In 1918, President Woodrow Wilson addressed his nation, the ongoing war, and the entire world—from a typewriter. At his desk in the White House, he personally drafted the Fourteen Points, world peace principles he hoped would honestly and openly negotiate a treaty and end World War I.
Unfortunately, the Fourteen Points didn’t end the war, which continued to rage on for nearly a year. But this concept of direct communication—of stripping down hierarchical layers in the hopes of getting more directly and transparently to the root of a deep-seeded problem—is relevant for those of us who are on the front lines of the effort to unbreak healthcare.
We’ve long sought to help piece together the many broken pieces of healthcare into a system that works for the care continuum. But before we can truly fix healthcare, we must first address the pain points of those individuals on the front lines, struggling to deliver healthcare in a broken environment. This is the true nature of #WhereIWork—above and beyond all the benefits that a positive culture can offer—my ideal workplace is one that helps to make physicians’ workplaces ideal.
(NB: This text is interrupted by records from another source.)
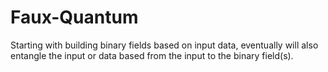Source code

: # Faux-Quantum
Starting with building binary fields based on input data, eventually will also entangle the input or data based from the input to the binary field(s).
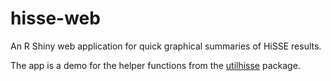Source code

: # hisse-web
An R Shiny web application for quick graphical summaries of HiSSE results.

The app is a demo for the helper functions from the [utilhisse](https://github.com/teofiln/utilhisse) package.
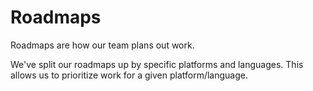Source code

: # Roadmaps

Roadmaps are how our team plans out work.

We've split our roadmaps up by specific platforms and languages. This allows us to prioritize work for a given platform/language.
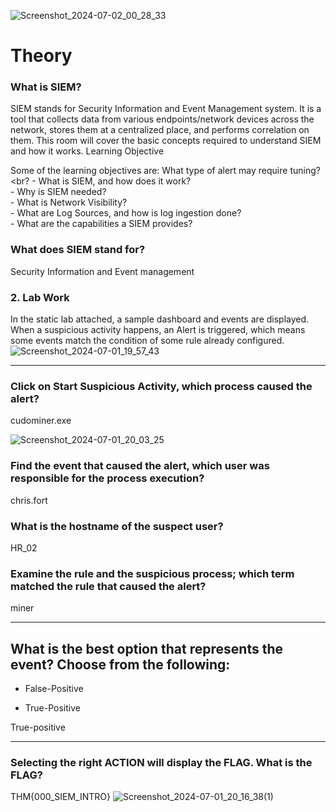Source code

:![Screenshot_2024-07-02_00_28_33](https://github.com/msaurelius/Introduction_SIEM/assets/173549330/d5d9e57e-ec32-49f8-a2a0-7d4f6265562e)

#  Theory 
### What is SIEM?
SIEM stands for Security Information and Event Management system. It is a tool that collects data from various endpoints/network devices across the network, stores them at a centralized place, and performs correlation on them. This room will cover the basic concepts required to understand SIEM and how it works.
Learning Objective

Some of the learning objectives are:
What type of alert may require tuning?<br?
    - What is SIEM, and how does it work?<br>
    - Why is SIEM needed?<br>
    - What is Network Visibility?<br>
    - What are Log Sources, and how is log ingestion done?<br>
    - What are the capabilities a SIEM provides?<br>

### What does SIEM stand for?
Security Information and Event management

### 2. Lab Work
In the static lab attached, a sample dashboard and events are displayed. When a suspicious activity happens, an Alert is triggered, which means some events match the condition of some rule already configured. 
![Screenshot_2024-07-01_19_57_43](https://github.com/msaurelius/Introduction_SIEM/assets/173549330/93680f26-2085-4f7d-bdce-6997b2bd33db)
[](url)
____________________________________________________________________________________________________________________________________
### Click on Start Suspicious Activity, which process caused the alert?
cudominer.exe

![Screenshot_2024-07-01_20_03_25](https://github.com/msaurelius/Introduction_SIEM/assets/173549330/fe56cd01-1582-4725-a39f-7102cb34e574)
### Find the event that caused the alert, which user was responsible for the process execution?
chris.fort

### What is the hostname of the suspect user?
HR_02

### Examine the rule and the suspicious process; which term matched the rule that caused the alert?
miner
____________________________________________________________________________________________________________________________________

## What is the best option that represents the event? Choose from the following:

- False-Positive

- True-Positive

True-positive
_______________________________________________________________________________________________________________________________________
### Selecting the right ACTION will display the FLAG. What is the FLAG?
THM{000_SIEM_INTRO}
![Screenshot_2024-07-01_20_16_38(1)](https://github.com/msaurelius/Introduction_SIEM/assets/173549330/a881d03f-434a-449e-8c4c-0592ebf4e30b)

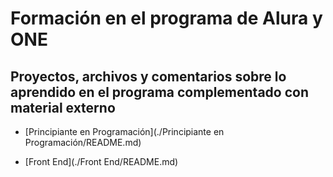 # Formación en el programa de Alura y ONE

## Proyectos, archivos y comentarios sobre lo aprendido en el programa complementado con material externo

* [Principiante en Programación](./Principiante en Programación/README.md)

* [Front End](./Front End/README.md)
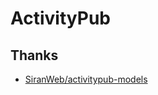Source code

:# ActivityPub


## Thanks 
- [SiranWeb/activitypub-models](https://github.com/SiranWeb/activitypub-models)
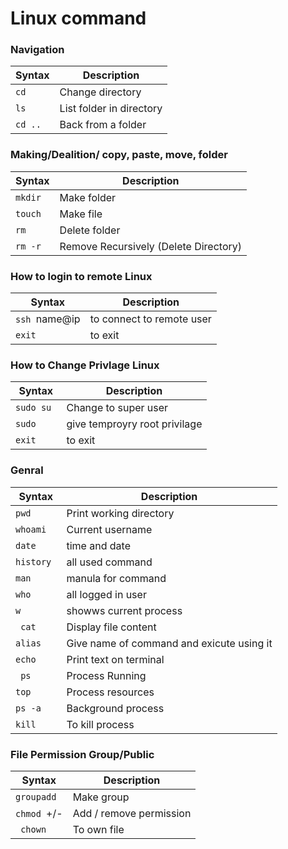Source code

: # Linux command

### **Navigation**

| Syntax  | Description              |
| ------- | ------------------------ |
| `cd`    | Change directory         |
| `ls`    | List folder in directory |
| `cd ..` | Back from a folder       |

### **Making/Dealition/ copy, paste, move, folder**

| Syntax  | Description                           |
| ------- | ------------------------------------- |
| `mkdir` | Make folder                           |
| `touch` | Make file                             |
| `rm`    | Delete folder                         |
| `rm -r` | Remove Recursively (Delete Directory) |

### **How to login to remote Linux**

| Syntax        | Description               |
| ------------- | ------------------------- |
| `ssh `name@ip | to connect to remote user |
| `exit `       | to exit                   |

### **How to Change Privlage Linux**

| Syntax     | Description                   |
| ---------- | ----------------------------- |
| `sudo su ` | Change to super user          |
| `sudo `    | give temproyry root privilage |
| `exit`     | to exit                       |

### **Genral**

| Syntax     | Description                               |
| ---------- | ----------------------------------------- |
| `pwd `     | Print working directory                   |
| `whoami `  | Current username                          |
| `date `    | time and date                             |
| `history ` | all used command                          |
| `man `     | manula for command                        |                  
| `who `     | all logged in user                        |
| `w `       | showws current process                    |
| ` cat`     | Display file content                      |
| `alias `   | Give name of command and exicute using it |
| `echo `    | Print text on terminal                    |
| ` ps`      | Process Running                           |
| `top `     | Process resources                         |
| `ps -a `   | Background process                        |
| `kill `    | To kill process                           |

### **File Permission Group/Public**

| Syntax      | Description             |
| ----------- | ----------------------- |
| `groupadd ` | Make group              |
| `chmod `+/- | Add / remove permission |
| ` chown`    | To own file             |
We need to help physicians do what they do best, and in the process, to feel engaged with their work. My ideal workplace doesn’t just remove all the ‘junk’ that interferes with the perfect moment of care; it also invests in research on why physicians are unengaged with leadership, then pushes to reverse that trend. It studies the dissatisfied and overworked and micro-managed refugees of modern medicine so that their leaders can give them what they need to persevere—joyfully.
My ideal workplace is an open, collaborative environment that inspires our people to be engaged in creating solutions, which then fosters engagement within the communities with which we work. Trust begets trust; engagement begets engagement. It’s an intentionally designed cycle that ultimately leads to the type of high performance that’s quite capable of fixing what’s broken.
If you’re unsure just how important trust in leadership and engagement are to an organization’s potential for that level of high performance, take a look at the results of athenahealth’s 2016 Physician Leadership and Engagement Index, a national survey of physicians conducted by our own research team. The data is both troubling and encouraging. Troubling, because it shows that engagement levels for physicians are strikingly low—20 percent, according to our methodology. Encouraging, because the survey also reveals some tangible, actionable ideas for how to better connect physicians to their institutions, making them more likely to go above and beyond in their jobs.
Woodrow Wilson was onto something. In our own organization, and within those we serve, direct and transparent communication is critical to building trust and keeping everyone engaged in collectively meeting the end goal. My end goal is to unbreak healthcare. What’s yours? And how is your workplace supporting that goal? What do you need to change to get to your ideal workplace?